6

1.8K 143 33
                                    

Jungkook

Ondan etkilendiğimi nereden çıkartmıştı ki? Hayır yani karşıma başka yarı çıplak ve ıslak saçlı biri çıksa yine etkilenirdi- kimi kandırıyorum adam taş gibiydi patronum olmasaydı üstüne atlamıştım çoktan.

Her neyse ben koşup gelene kadar o anca duşa girebildiği için telefonumu karıştırmaya fırsatı olmamış. Şuan da salonda karşılıklı oturmuş benim utangaçlığımın gitmesini bekliyoruz.

Ama hayır benim bu durumu tersine çevirmem lazım. Boğazımı sahte bir öksürükle temizleyip söze girdim sonuçta artık telefonumun yerini bilmem gerekirdi değil mi?

“Yoongi.” kafasını kaldırıp bana baktı.

Saçını kurutup üstünü giyinmişti sonunda. “Efendim.”

“Misafirlerini sen böyle mi karşılıyorsun ne kadar ayıp.”

Kaşlarını hafif çatıp anlamaz bakışlarla bakmaya başladı. “Anlamadım nasıl yani?

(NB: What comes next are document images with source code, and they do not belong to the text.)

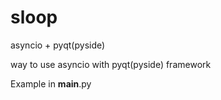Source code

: # sloop
asyncio + pyqt(pyside)

way to use asyncio with pyqt(pyside) framework

Example in __main__.py
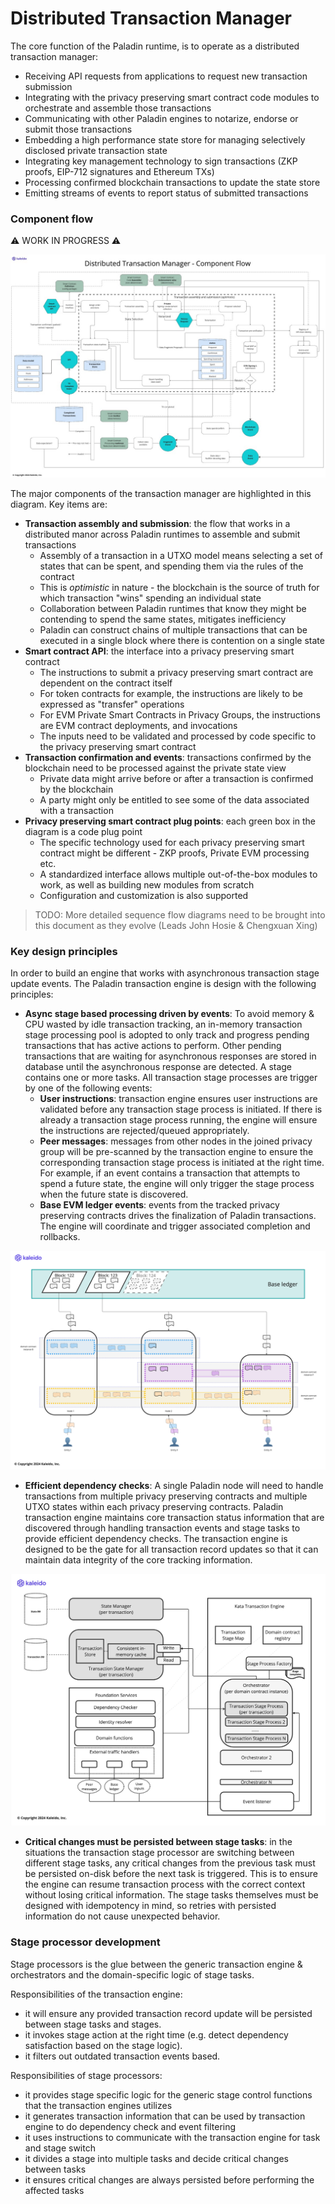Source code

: # Distributed Transaction Manager

The core function of the Paladin runtime, is to operate as a distributed transaction manager:

- Receiving API requests from applications to request new transaction submission
- Integrating with the privacy preserving smart contract code modules to orchestrate and assemble those transactions
- Communicating with other Paladin engines to notarize, endorse or submit those transactions
- Embedding a high performance state store for managing selectively disclosed private transaction state
- Integrating key management technology to sign transactions (ZKP proofs, EIP-712 signatures and Ethereum TXs)
- Processing confirmed blockchain transactions to update the state store
- Emitting streams of events to report status of submitted transactions

### Component flow

⚠ WORK IN PROGRESS ⚠

![Distributed Transaction Manager - Component Flow](../images/distribute_tx_manager_component_flow.jpg)

The major components of the transaction manager are highlighted in this diagram. Key items are:

- **Transaction assembly and submission**: the flow that works in a distributed manor across Paladin runtimes to assemble and submit transactions
    - Assembly of a transaction in a UTXO model means selecting a set of states that can be spent, and spending them via the rules of the contract
    - This is _optimistic_ in nature - the blockchain is the source of truth for which transaction "wins" spending an individual state
    - Collaboration between Paladin runtimes that know they might be contending to spend the same states, mitigates inefficiency
    - Paladin can construct chains of multiple transactions that can be executed in a single block where there is contention on a single state
- **Smart contract API**: the interface into a privacy preserving smart contract
    - The instructions to submit a privacy preserving smart contract are dependent on the contract itself
    - For token contracts for example, the instructions are likely to be expressed as "transfer" operations
    - For EVM Private Smart Contracts in Privacy Groups, the instructions are EVM contract deployments, and invocations
    - The inputs need to be validated and processed by code specific to the privacy preserving smart contract
- **Transaction confirmation and events**: transactions confirmed by the blockchain need to be processed against the private state view
    - Private data might arrive before or after a transaction is confirmed by the blockchain
    - A party might only be entitled to see some of the data associated with a transaction
- **Privacy preserving smart contract plug points**: each green box in the diagram is a code plug point
    - The specific technology used for each privacy preserving smart contract might be different - ZKP proofs, Private EVM processing etc.
    - A standardized interface allows multiple out-of-the-box modules to work, as well as building new modules from scratch
    - Configuration and customization is also supported

> TODO: More detailed sequence flow diagrams need to be brought into this document as they evolve (Leads John Hosie & Chengxuan Xing)

### Key design principles

In order to build an engine that works with asynchronous transaction stage update events. The Paladin transaction engine is design with the following principles:
- **Async stage based processing driven by events**: To avoid memory & CPU wasted by idle transaction tracking, an in-memory transaction stage processing pool is adopted to only track and progress pending transactions that has active actions to perform. Other pending transactions that are waiting for asynchronous responses are stored in database until the asynchronous response are detected. A stage contains one or more tasks. All transaction stage processes are trigger by one of the following events:
  - **User instructions**: transaction engine ensures user instructions are validated before any transaction stage process is initiated. If there is already a transaction stage process running, the engine will ensure the instructions are rejected/queued appropriately.  
  - **Peer messages**: messages from other nodes in the joined privacy group will be pre-scanned by the transaction engine to ensure the corresponding transaction stage process is initiated at the right time. For example, if an event contains a transaction that attempts to spend a future state, the engine will only trigger the stage process when the future state is discovered.
  - **Base EVM ledger events**: events from the tracked privacy preserving contracts drives the finalization of Paladin transactions. The engine will coordinate and trigger associated completion and rollbacks.


![transaction engine event sources](../images/tx_event_sources.png)


- **Efficient dependency checks**: A single Paladin node will need to handle transactions from multiple privacy preserving contracts and multiple UTXO states within each privacy preserving contracts. Paladin transaction engine maintains core transaction status information that are discovered through handling transaction events and stage tasks to provide efficient dependency checks. The transaction engine is designed to be the gate for all transaction record updates so that it can maintain data integrity of the core tracking information.

![transaction engine components](../images/tx_engine_components.jpg)

- **Critical changes must be persisted between stage tasks**: in the situations the transaction stage processor are switching between different stage tasks, any critical changes from the previous task must be persisted on-disk before the next task is triggered. This is to ensure the engine can resume transaction process with the correct context without losing critical information. The stage tasks themselves must be designed with idempotency in mind, so retries with persisted information do not cause unexpected behavior.


### Stage processor development

Stage processors is the glue between the generic transaction engine & orchestrators and the domain-specific logic of stage tasks.


Responsibilities of the transaction engine:

- it will ensure any provided transaction record update will be persisted between stage tasks and stages.
- it invokes stage action at the right time (e.g. detect dependency satisfaction based on the stage logic).
- it filters out outdated transaction events based. 

Responsibilities of stage processors:

- it provides stage specific logic for the generic stage control functions that the transaction engines utilizes
- it generates transaction information that can be used by transaction engine to do dependency check and event filtering
- it uses instructions to communicate with the transaction engine for task and stage switch
- it divides a stage into multiple tasks and decide critical changes between tasks
- it ensures critical changes are always persisted before performing the affected tasks
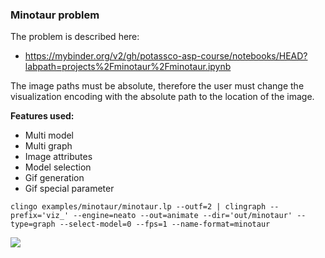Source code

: ### Minotaur problem

The problem is described here:
* https://mybinder.org/v2/gh/potassco-asp-course/notebooks/HEAD?labpath=projects%2Fminotaur%2Fminotaur.ipynb

The image paths must be absolute, therefore the user must change the visualization encoding with the absolute path to the location of the image.

**Features used:**
- Multi model
- Multi graph
- Image attributes
- Model selection 
- Gif generation
- Gif special parameter


`clingo examples/minotaur/minotaur.lp --outf=2 | clingraph --prefix='viz_' --engine=neato --out=animate --dir='out/minotaur' --type=graph --select-model=0 --fps=1 --name-format=minotaur`

![](minotaur.gif)
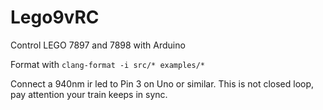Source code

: # Lego9vRC

Control LEGO 7897 and 7898 with Arduino


Format with `clang-format -i src/* examples/*`

Connect a 940nm ir led to Pin 3 on Uno or similar.
This is not closed loop, pay attention your train keeps in sync.
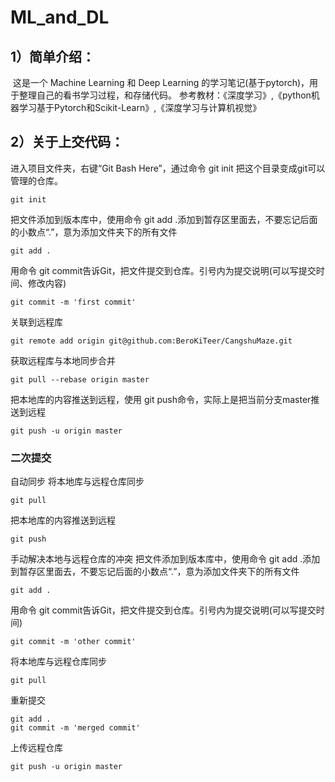 # ML_and_DL

## 1）简单介绍：

​	这是一个 Machine Learning 和 Deep Learning 的学习笔记(基于pytorch)，用于整理自己的看书学习过程，和存储代码。
参考教材：《深度学习》,《python机器学习基于Pytorch和Scikit-Learn》,《深度学习与计算机视觉》

## 2）关于上交代码：

进入项目文件夹，右键“Git Bash Here”，通过命令 git init 把这个目录变成git可以管理的仓库。
    
    git init
把文件添加到版本库中，使用命令 git add .添加到暂存区里面去，不要忘记后面的小数点“.”，意为添加文件夹下的所有文件
    
    git add .
 用命令 git commit告诉Git，把文件提交到仓库。引号内为提交说明(可以写提交时间、修改内容)
    
    git commit -m 'first commit'  
关联到远程库
    
    git remote add origin git@github.com:BeroKiTeer/CangshuMaze.git
获取远程库与本地同步合并
    
    git pull --rebase origin master
把本地库的内容推送到远程，使用 git push命令，实际上是把当前分支master推送到远程
    
    git push -u origin master
### 二次提交
自动同步
将本地库与远程仓库同步
    
    git pull
把本地库的内容推送到远程
    
    git push
手动解决本地与远程仓库的冲突
把文件添加到版本库中，使用命令 git add .添加到暂存区里面去，不要忘记后面的小数点“.”，意为添加文件夹下的所有文件
    
    git add .
用命令 git commit告诉Git，把文件提交到仓库。引号内为提交说明(可以写提交时间)
    
    git commit -m 'other commit'  
将本地库与远程仓库同步
    
    git pull
    
重新提交
    
    git add .
    git commit -m 'merged commit'  
上传远程仓库

    git push -u origin master
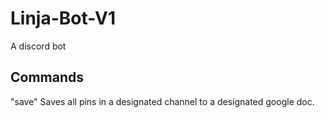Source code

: # Linja-Bot-V1
A discord bot

## Commands  
"save" Saves all pins in a designated channel to a designated google doc.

Ha sen şu kapıdaki olayı diyorsun?”

İnanamıyorum az önce utanmış mıydı o? Cidden utandı pembeleşmiş yanaklarla, ensesini kaşımasının bir anlamı olamaz. Heheyt be Jungkook tükürdüğünü yalarsın diye düşünüyordum.

“Aslında ondan bahsetmiyorum ama o da var tabii. Neyse benim bahsettiğim şey şu; bir insan evine gelen birine nasıl bir şey ikram etmez ya koştum o kadar boğazım kurudu su falan yok mu? Hadi onu geçtim nezaketen sor bari.”

Şok olmuş bir şekilde bana bakıyordu. Ne yani konu yemek olunca ağzım iyi laf yapar hem o mutfaktayken telefonumu ararım. Ona da sorabilirim ama hemen vereceğinden şüpheliyim biraz.

Kem küm ederek hemen bir şeyler getireceğini söyleyip mutfağa koştu. Bu halleri çok komik. Hoşuma gitmiyor değil yani.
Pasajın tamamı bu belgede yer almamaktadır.